A mutation associated with the expansion of repetitive sequences in DNA.

What causes albinism at the genetic level?

Mutations in genes like TYR, which affect melanin production in skin, hair, or eyes.

What is genetic predisposition?

An increased chance of developing a particular disease based on genetic characteristics.

What are the two main types of DNA molecules?

Double-stranded DNA and single-stranded RNA.

How does the structure of eukaryotic chromosomes differ from prokaryotic chromosomes?

Eukaryotic chromosomes are complex, organized with histones, and linear, while prokaryotic chromosomes are circular and less complex.

What is antibiotic resistance in bacteria related to?

Genes located on plasmids that can be transferred between bacteria.

What role does transcription play in gene expression?

It converts DNA to RNA, making the genes accessible for translation into proteins.

What is a therapeutic application of understanding genetics?

Gene therapy to alter genetic causes of diseases.

Why is precision medicine important?

It tailors treatment to the individual's genetic makeup for improved efficacy.

What is the process of polymerase chain reaction (PCR)?

A technique used to amplify specific DNA sequences.

How do viruses replicate?

They hijack the host cell's machinery to replicate and assemble new virus particles.
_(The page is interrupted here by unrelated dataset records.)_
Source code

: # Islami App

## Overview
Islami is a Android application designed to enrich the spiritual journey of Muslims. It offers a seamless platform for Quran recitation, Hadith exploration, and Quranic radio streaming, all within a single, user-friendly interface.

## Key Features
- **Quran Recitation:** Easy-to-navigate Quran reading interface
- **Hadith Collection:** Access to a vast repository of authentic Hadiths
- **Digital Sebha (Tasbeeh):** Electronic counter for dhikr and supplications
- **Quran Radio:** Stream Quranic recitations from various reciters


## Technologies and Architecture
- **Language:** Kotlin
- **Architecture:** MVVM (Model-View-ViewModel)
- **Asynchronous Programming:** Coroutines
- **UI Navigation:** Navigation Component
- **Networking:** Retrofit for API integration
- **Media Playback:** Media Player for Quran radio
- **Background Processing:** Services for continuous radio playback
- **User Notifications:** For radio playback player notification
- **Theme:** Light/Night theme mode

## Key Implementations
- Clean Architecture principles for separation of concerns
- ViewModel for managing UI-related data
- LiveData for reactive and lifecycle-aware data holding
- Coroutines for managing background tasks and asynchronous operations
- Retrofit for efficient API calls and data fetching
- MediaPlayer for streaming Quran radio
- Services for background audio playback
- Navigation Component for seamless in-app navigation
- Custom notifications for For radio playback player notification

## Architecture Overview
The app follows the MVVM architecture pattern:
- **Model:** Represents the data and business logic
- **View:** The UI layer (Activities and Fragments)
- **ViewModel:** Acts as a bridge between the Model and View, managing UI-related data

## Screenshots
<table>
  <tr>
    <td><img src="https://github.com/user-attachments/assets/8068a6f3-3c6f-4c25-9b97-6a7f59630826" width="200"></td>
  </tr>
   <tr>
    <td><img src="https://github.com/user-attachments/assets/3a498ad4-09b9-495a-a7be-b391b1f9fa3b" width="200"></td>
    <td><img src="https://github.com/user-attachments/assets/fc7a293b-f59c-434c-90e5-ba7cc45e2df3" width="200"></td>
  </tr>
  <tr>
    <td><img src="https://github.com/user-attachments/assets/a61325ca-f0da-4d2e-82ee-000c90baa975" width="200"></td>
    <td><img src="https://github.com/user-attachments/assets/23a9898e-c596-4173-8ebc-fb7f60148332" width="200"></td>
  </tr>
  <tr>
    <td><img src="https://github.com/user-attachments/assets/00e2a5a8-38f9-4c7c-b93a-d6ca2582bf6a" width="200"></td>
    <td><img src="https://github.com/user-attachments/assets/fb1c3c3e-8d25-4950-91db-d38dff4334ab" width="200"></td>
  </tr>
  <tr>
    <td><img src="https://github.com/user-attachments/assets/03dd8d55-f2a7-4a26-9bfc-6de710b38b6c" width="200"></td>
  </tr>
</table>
What are the defining features of eukaryotic cells?

Presence of a nucleus, organelles, and complex chromosome structure.

What are the implications of gene mutations?

They can lead to diseases and are a source of genetic variability.

Define pathogenicity in terms of genetics.

The ability of an organism to cause disease, influenced by genetic makeup.

What is gene cloning?

The process of making multiple copies of a specific gene.

What does the term 'recombinant' imply in genetic engineering?

Refers to DNA that is constructed by joining segments from different sources.

What genetic modifications are used in vaccine production?

Incorporating pieces of viral DNA to stimulate immune responses.

How do external factors influence genetic predispositions for diseases?

They can act as triggers that lead to the manifestation of a genetically predisposed disease.

What is the role of restriction enzymes in genetic engineering?

To cut DNA at specific sequences for cloning or modification.

What limits do mutations have on organisms?

They can cause disorders, impair functions, or provide benefits through adaptability.

What is biochemistry's role in genetics?

It studies the chemical processes within and related to living organisms.

What is the importance of histones in DNA packaging?

Histones help condense DNA into chromatin, allowing for efficient storage and gene regulation.

How does genetic diversity benefit populations?

It enhances adaptability to changing environments and survival against diseases.

What is the relationship between genes and phenotypes?

Genes are segments of DNA that determine the inherited characteristics or traits (phenotypes) of an organism.

Define intergenic sequences.

DNA sequences located between genes that may regulate gene expression or have other functions.

What are the components of nucleic acids?

Nucleotides, which consist of a nitrogenous base, a pentose sugar, and a phosphate group.

How are genes associated with diseases identified?

Through genetic testing and mapping of DNA sequences linked with specific conditions.

What is a nonsense mutation?

A mutation that results in a premature stop codon, leading to truncated proteins.

Give an example of a disease caused by a point mutation.

Sickle cell anemia caused by a point mutation in the hemoglobin gene.

What is the significance of 3 billion base pairs in the human genome?

They represent the total genetic information contained within an individual human.